▸ Task inputs:
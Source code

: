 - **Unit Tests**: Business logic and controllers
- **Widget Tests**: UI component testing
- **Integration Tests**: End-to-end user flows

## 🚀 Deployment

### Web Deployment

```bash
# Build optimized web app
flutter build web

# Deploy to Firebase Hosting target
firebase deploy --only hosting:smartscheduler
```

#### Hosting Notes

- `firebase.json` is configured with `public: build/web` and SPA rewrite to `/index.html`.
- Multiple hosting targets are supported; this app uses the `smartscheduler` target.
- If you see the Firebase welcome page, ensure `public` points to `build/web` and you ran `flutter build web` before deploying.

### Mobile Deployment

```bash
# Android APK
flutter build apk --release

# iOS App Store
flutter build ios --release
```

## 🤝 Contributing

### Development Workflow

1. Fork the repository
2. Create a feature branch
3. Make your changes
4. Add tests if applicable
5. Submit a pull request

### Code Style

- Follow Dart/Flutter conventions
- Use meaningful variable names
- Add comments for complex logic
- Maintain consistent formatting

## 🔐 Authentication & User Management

▸ Description of the task: Return exactly the lines from the one containing "- Add comments for complex logic" to the last line of the data, and nothing more.

▸ Finished task:
- Add comments for complex logic
- Maintain consistent formatting

## 🔐 Authentication & User Management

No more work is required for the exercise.